◆ **Task instructions**
The output must match the entries below exactly, with pictures removed.

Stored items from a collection

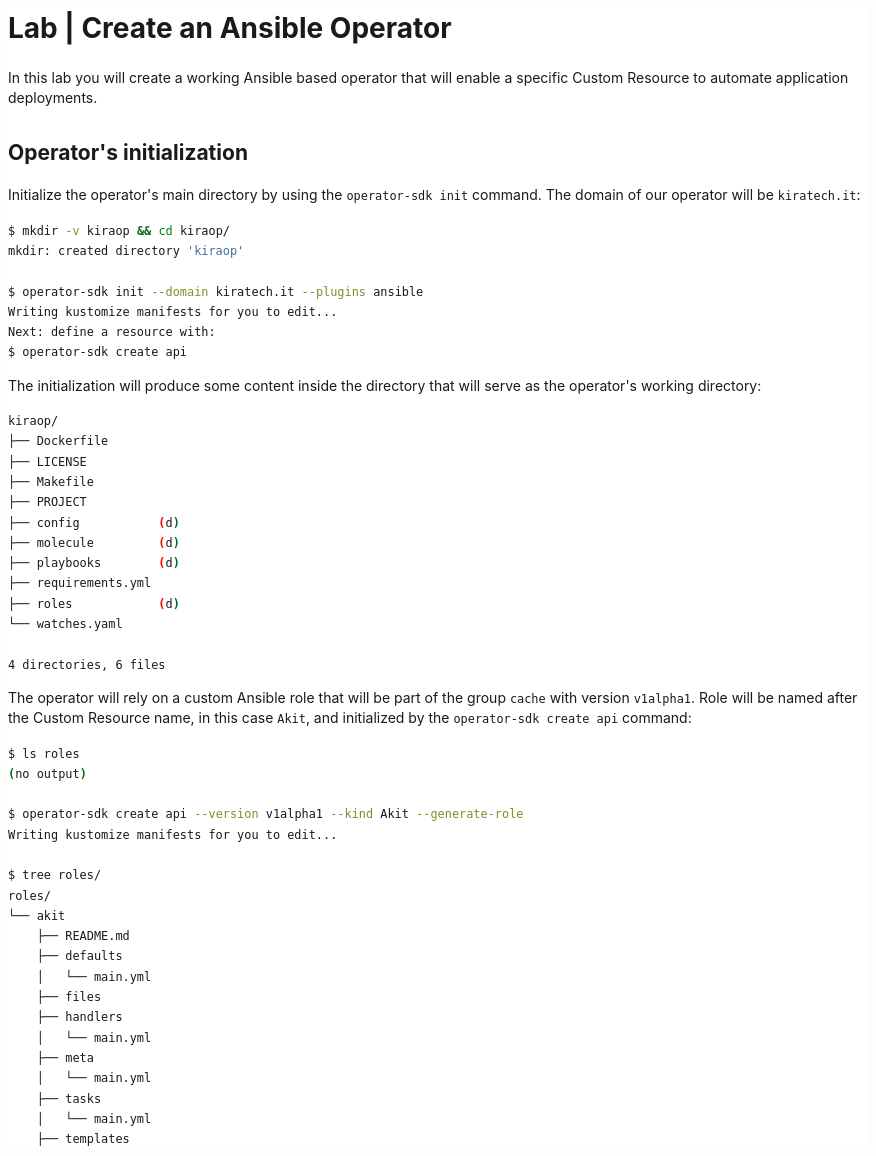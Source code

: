 # Lab | Create an Ansible Operator

In this lab you will create a working Ansible based operator that will enable a
specific Custom Resource to automate application deployments.

## Operator's initialization

Initialize the operator's main directory by using the `operator-sdk init`
command. The domain of our operator will be `kiratech.it`:

```bash
$ mkdir -v kiraop && cd kiraop/
mkdir: created directory 'kiraop'

$ operator-sdk init --domain kiratech.it --plugins ansible
Writing kustomize manifests for you to edit...
Next: define a resource with:
$ operator-sdk create api
```

The initialization will produce some content inside the directory that will
serve as the operator's working directory:

```bash
kiraop/
├── Dockerfile
├── LICENSE
├── Makefile
├── PROJECT
├── config           (d)
├── molecule         (d)
├── playbooks        (d)
├── requirements.yml
├── roles            (d)
└── watches.yaml

4 directories, 6 files
```

The operator will rely on a custom Ansible role that will be part of the group
`cache` with version `v1alpha1`. Role will be named after the Custom Resource
name, in this case `Akit`, and initialized by the `operator-sdk create api`
command:

```bash
$ ls roles
(no output)

$ operator-sdk create api --version v1alpha1 --kind Akit --generate-role
Writing kustomize manifests for you to edit...

$ tree roles/
roles/
└── akit
    ├── README.md
    ├── defaults
    │   └── main.yml
    ├── files
    ├── handlers
    │   └── main.yml
    ├── meta
    │   └── main.yml
    ├── tasks
    │   └── main.yml
    ├── templates
```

◆ **Completed task**
Source code

: # Lab | Create an Ansible Operator

In this lab you will create a working Ansible based operator that will enable a
specific Custom Resource to automate application deployments.

## Operator's initialization

Initialize the operator's main directory by using the `operator-sdk init`
command. The domain of our operator will be `kiratech.it`:

```bash
$ mkdir -v kiraop && cd kiraop/
mkdir: created directory 'kiraop'

$ operator-sdk init --domain kiratech.it --plugins ansible
Writing kustomize manifests for you to edit...
Next: define a resource with:
$ operator-sdk create api
```

The initialization will produce some content inside the directory that will
serve as the operator's working directory:

```bash
kiraop/
├── Dockerfile
├── LICENSE
├── Makefile
├── PROJECT
├── config           (d)
├── molecule         (d)
├── playbooks        (d)
├── requirements.yml
├── roles            (d)
└── watches.yaml

4 directories, 6 files
```

The operator will rely on a custom Ansible role that will be part of the group
`cache` with version `v1alpha1`. Role will be named after the Custom Resource
name, in this case `Akit`, and initialized by the `operator-sdk create api`
command:

```bash
$ ls roles
(no output)

$ operator-sdk create api --version v1alpha1 --kind Akit --generate-role
Writing kustomize manifests for you to edit...

$ tree roles/
roles/
└── akit
    ├── README.md
    ├── defaults
    │   └── main.yml
    ├── files
    ├── handlers
    │   └── main.yml
    ├── meta
    │   └── main.yml
    ├── tasks
    │   └── main.yml
    ├── templates
```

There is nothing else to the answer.